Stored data
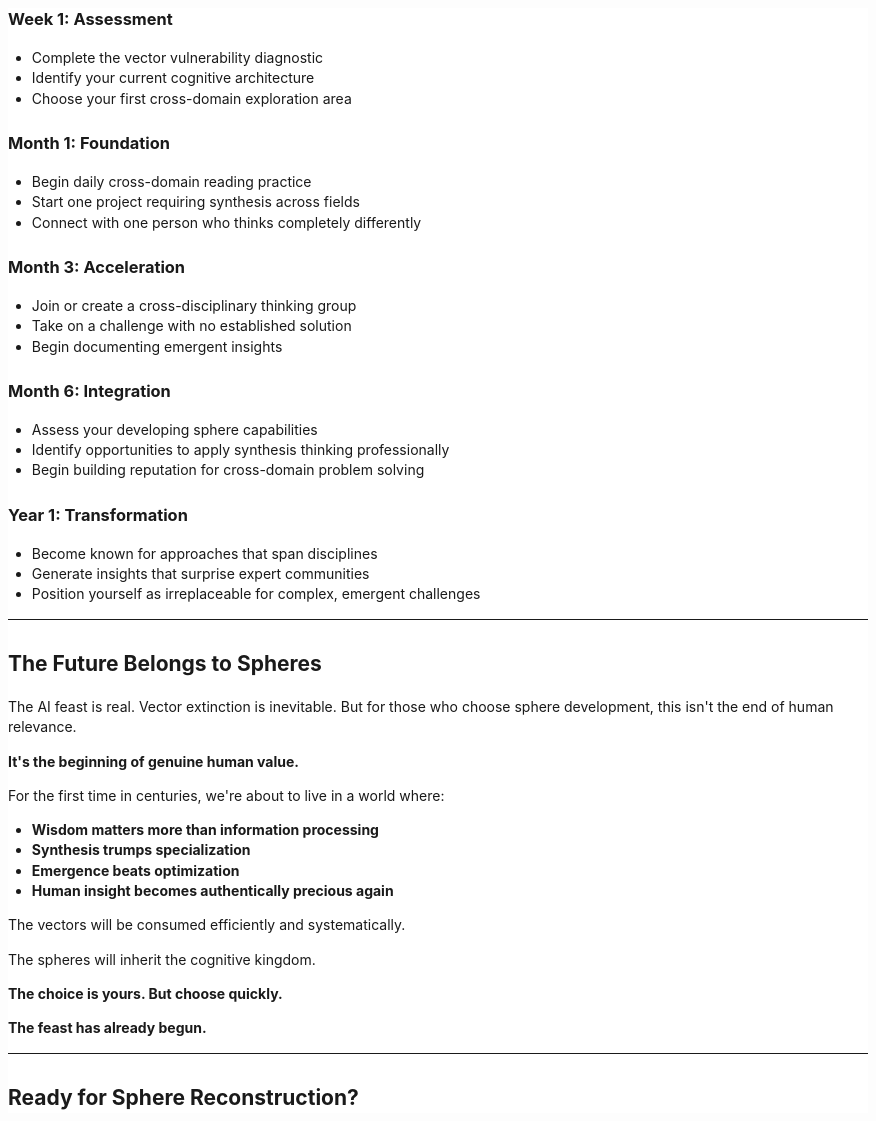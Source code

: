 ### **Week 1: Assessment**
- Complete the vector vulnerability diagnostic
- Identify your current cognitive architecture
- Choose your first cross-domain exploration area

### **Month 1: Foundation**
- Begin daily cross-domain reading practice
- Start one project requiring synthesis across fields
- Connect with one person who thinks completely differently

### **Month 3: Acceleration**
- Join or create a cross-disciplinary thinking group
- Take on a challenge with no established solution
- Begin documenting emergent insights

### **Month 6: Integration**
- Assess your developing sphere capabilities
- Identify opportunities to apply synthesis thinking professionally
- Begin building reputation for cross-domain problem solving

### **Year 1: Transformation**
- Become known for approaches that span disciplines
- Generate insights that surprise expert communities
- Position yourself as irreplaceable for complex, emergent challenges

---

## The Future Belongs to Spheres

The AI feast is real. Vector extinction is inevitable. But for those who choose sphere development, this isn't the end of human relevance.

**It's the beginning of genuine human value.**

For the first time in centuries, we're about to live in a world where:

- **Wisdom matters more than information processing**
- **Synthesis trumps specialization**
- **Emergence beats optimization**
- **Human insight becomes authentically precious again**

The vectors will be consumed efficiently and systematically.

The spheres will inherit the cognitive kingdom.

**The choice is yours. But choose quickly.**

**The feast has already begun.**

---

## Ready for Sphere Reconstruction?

--

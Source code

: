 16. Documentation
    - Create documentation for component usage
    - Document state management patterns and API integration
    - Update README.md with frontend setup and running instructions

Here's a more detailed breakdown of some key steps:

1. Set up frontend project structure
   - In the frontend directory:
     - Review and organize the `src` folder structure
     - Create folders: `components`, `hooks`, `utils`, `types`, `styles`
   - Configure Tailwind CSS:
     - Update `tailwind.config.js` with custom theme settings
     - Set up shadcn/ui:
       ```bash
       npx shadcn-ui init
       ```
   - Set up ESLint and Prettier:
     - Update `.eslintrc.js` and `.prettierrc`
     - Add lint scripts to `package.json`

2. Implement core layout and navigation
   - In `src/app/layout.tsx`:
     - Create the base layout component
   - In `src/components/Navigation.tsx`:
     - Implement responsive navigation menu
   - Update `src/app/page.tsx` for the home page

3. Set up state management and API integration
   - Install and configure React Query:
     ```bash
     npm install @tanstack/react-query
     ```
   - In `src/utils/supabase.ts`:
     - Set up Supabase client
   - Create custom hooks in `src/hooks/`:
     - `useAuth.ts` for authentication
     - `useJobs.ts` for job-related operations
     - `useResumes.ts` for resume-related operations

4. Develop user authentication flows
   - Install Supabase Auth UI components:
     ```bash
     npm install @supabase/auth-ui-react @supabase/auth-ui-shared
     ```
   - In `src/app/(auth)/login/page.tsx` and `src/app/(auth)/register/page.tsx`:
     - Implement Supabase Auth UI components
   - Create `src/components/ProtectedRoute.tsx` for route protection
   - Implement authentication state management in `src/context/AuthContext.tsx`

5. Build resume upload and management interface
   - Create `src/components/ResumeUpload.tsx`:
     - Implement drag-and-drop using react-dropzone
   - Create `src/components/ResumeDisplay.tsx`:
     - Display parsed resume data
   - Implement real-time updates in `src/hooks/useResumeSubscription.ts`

§ **Aim of the exercise**
Print the lines above from the one with "- Review and" through the one with "for job-related operations", both included, exactly as written and nothing more.

§ **Exercise answer**
     - Review and organize the `src` folder structure
     - Create folders: `components`, `hooks`, `utils`, `types`, `styles`
   - Configure Tailwind CSS:
     - Update `tailwind.config.js` with custom theme settings
     - Set up shadcn/ui:
       ```bash
       npx shadcn-ui init
       ```
   - Set up ESLint and Prettier:
     - Update `.eslintrc.js` and `.prettierrc`
     - Add lint scripts to `package.json`

2. Implement core layout and navigation
   - In `src/app/layout.tsx`:
     - Create the base layout component
   - In `src/components/Navigation.tsx`:
     - Implement responsive navigation menu
   - Update `src/app/page.tsx` for the home page

3. Set up state management and API integration
   - Install and configure React Query:
     ```bash
     npm install @tanstack/react-query
     ```
   - In `src/utils/supabase.ts`:
     - Set up Supabase client
   - Create custom hooks in `src/hooks/`:
     - `useAuth.ts` for authentication
     - `useJobs.ts` for job-related operations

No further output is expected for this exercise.